At RPA, Bob Yaro led the five-year effort to prepare RPA's Third Regional Plan, A Region at Risk, which he co-authored in 1996. And he also initiated work on the 4th Regional Plan, which was completed in 2018. These strategic plans are designed to shape metropolitan growth and development and policies and investments in transportation, environment and climate, housing and urban design across the New York-New Jersey-Connecticut Metropolitan region.
At RPA he also established and led the Civic Alliance to Rebuild Downtown New York, a broad-based coalition of civic groups formed to guide redevelopment in Lower Manhattan in the aftermath of the September 11 attacks on the World Trade Center. He also initiated and led America 2050, an investigation of long-term development trends and infrastructure needs for the United States and its magaregions. In partnership with the World Bank, he also initiated the Metro Lab, an initiative to assist emerging global cities in preparing their own metropolitan strategic plans
Prior to coming to the Weitzman School in 2002, Mr. Yaro served on the faculties of the University of Massachusetts at Amherst and Harvard and Columbia Universities. From 1985 to 1989, Mr. Yaro was Associate Professor of City & Regional Planning at UMass and founder and Director of the University's Center for Rural Massachusetts. In this role he initiated Growing Smart in Massachusetts, the nation's first smart growth initiative, and coined the term “smart growth.” In 2015 he served as Visiting Professor at the University of Texas at Austin, where he led a studio that outlined a regional plan for the Texas Hill Country, continuing a life-long interest in planning for large landscapes.
From 1976 to 1984 Mr. Yaro served as a city planner at the Boston Redevelopment Authority and then as Chief Planner and then Deputy Commissioner of the Massachusetts Department of Environmental Management.
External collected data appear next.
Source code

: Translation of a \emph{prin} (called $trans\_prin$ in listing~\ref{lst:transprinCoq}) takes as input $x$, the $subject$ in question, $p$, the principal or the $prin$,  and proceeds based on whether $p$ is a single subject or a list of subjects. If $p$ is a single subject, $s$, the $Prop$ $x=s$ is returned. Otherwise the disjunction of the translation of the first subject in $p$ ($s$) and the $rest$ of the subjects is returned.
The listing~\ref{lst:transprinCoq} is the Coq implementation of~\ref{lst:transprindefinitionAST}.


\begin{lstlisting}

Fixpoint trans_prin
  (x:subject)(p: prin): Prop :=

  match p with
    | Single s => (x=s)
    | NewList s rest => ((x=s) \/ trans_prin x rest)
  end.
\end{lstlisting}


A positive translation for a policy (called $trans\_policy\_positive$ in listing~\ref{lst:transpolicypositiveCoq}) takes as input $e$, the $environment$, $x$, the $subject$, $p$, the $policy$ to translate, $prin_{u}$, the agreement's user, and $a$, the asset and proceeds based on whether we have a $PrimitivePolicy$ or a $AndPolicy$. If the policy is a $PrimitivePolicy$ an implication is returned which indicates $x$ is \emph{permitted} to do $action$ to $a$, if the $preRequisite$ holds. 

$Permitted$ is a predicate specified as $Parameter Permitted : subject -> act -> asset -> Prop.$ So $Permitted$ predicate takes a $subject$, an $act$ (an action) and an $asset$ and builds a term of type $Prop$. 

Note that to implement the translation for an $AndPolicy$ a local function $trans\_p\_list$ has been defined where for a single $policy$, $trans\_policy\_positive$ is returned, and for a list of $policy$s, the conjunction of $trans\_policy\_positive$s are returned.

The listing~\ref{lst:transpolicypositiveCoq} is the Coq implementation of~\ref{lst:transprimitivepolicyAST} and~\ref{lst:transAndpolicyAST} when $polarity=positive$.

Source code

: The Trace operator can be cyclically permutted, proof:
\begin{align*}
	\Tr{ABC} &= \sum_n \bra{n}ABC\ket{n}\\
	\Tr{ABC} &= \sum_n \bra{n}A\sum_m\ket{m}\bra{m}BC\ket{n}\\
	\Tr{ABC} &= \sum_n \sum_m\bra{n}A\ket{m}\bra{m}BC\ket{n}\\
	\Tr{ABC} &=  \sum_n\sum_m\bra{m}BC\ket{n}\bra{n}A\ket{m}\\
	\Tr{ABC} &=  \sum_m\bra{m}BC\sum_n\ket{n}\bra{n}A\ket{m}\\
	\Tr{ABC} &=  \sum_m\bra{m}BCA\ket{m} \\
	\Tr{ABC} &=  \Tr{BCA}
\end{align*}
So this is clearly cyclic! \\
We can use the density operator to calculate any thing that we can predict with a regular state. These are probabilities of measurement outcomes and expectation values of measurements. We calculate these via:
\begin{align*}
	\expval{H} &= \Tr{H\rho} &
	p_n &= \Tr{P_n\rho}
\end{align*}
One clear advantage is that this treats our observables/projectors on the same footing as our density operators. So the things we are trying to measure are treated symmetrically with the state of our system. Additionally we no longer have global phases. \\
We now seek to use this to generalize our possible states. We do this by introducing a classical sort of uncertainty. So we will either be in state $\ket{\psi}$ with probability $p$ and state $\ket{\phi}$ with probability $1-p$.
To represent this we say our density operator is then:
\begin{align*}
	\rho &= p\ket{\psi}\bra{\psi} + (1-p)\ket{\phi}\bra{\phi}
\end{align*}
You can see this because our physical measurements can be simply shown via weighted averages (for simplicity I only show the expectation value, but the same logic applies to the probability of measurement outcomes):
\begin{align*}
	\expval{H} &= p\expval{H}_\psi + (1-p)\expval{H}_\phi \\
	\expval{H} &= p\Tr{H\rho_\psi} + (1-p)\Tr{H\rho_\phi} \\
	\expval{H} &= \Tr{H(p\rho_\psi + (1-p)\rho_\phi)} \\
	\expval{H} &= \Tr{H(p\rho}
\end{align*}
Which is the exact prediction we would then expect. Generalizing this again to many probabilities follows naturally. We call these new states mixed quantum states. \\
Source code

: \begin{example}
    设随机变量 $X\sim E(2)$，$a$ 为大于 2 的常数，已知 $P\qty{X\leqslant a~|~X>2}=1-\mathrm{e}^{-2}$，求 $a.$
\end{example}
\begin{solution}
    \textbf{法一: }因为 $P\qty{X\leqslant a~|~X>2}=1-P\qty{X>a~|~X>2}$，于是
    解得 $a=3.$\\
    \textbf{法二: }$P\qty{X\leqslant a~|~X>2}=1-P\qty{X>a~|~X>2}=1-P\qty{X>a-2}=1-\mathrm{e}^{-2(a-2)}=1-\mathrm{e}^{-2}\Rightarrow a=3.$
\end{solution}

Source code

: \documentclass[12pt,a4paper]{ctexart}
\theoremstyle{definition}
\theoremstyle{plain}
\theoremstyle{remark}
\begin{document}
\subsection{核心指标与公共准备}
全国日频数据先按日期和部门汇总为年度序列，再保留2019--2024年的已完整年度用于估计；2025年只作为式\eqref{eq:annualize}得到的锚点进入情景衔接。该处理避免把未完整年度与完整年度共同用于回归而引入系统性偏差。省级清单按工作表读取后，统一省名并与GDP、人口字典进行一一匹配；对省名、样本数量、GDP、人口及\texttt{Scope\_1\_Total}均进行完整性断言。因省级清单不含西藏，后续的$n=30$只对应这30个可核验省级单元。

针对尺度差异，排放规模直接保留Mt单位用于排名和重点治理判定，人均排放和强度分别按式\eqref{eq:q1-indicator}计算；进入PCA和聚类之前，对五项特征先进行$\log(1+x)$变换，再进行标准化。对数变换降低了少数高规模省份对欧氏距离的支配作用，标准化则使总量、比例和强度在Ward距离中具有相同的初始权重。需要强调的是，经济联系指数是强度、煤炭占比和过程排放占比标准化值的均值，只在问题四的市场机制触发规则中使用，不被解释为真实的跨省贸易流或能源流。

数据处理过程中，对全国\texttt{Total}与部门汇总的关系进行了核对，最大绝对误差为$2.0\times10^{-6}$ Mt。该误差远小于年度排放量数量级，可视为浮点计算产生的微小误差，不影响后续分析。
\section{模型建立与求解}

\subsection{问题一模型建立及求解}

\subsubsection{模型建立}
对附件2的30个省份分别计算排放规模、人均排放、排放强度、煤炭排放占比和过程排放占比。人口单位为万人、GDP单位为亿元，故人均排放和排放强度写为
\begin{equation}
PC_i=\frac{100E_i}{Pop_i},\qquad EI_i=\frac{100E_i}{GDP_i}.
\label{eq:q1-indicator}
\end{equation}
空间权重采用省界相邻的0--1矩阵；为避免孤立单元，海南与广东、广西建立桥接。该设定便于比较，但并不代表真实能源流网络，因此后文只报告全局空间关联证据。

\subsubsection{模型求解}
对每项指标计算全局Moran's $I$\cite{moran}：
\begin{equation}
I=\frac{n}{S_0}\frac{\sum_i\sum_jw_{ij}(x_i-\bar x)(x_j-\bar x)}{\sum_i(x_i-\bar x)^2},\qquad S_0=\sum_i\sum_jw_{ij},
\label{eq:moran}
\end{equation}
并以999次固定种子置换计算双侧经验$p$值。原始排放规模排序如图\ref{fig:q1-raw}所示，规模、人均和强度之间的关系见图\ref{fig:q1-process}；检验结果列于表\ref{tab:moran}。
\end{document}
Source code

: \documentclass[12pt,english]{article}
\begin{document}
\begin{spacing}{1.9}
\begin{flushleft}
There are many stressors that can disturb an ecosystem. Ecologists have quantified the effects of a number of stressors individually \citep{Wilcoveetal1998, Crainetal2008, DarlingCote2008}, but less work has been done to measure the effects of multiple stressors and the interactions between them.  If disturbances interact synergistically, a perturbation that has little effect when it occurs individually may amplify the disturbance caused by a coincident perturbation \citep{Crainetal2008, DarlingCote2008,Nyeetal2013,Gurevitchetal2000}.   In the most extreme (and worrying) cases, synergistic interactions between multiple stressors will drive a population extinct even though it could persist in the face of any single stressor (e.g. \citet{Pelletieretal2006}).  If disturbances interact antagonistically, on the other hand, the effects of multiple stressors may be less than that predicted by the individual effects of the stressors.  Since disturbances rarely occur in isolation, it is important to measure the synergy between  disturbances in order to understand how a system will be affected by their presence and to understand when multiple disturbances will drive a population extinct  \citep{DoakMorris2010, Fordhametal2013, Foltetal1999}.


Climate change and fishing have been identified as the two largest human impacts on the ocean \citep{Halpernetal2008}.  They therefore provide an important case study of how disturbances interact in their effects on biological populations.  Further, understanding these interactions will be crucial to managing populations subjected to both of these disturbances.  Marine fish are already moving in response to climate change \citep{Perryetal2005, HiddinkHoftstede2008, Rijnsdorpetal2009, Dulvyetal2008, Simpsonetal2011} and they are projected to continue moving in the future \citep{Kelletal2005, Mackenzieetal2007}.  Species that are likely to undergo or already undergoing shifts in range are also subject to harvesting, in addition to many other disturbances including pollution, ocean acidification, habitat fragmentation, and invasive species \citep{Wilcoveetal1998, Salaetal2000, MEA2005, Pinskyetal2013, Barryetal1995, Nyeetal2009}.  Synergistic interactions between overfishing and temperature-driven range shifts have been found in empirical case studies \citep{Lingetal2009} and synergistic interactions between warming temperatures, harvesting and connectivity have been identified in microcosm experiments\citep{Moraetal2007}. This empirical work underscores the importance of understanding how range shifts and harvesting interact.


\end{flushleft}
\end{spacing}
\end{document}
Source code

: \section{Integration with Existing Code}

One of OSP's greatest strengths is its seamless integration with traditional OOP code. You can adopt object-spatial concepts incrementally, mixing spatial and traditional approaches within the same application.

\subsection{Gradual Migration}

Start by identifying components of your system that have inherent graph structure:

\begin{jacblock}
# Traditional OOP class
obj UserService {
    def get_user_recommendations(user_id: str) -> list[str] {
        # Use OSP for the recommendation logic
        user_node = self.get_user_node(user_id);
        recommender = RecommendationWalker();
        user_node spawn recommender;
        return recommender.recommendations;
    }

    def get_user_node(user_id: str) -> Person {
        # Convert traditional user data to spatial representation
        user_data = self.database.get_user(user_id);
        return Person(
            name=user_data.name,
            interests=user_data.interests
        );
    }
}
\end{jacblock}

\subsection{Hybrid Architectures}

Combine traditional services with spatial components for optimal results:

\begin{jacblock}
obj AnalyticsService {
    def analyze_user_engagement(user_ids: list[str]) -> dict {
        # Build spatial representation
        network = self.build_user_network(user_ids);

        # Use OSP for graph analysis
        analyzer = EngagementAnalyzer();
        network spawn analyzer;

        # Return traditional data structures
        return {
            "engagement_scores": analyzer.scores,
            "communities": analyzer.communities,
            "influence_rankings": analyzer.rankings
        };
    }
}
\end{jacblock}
He is now leading Rebooting New England, an initiative to build a high-performance rail network between New York and Boston, as part of a broader effort to with revitalize the region’s mid-sized cities. He also co-chairs the New York-New Jersey Metropolitan Storm Surge Working Group, which is advancing a proposed system of both off-shore and perimeter storm surge barriers to protect the nation’s largest urban region from future storm surges.
He is an honorary lifetime member of the Royal Town Planning Institute and American Society of Landscape Architects.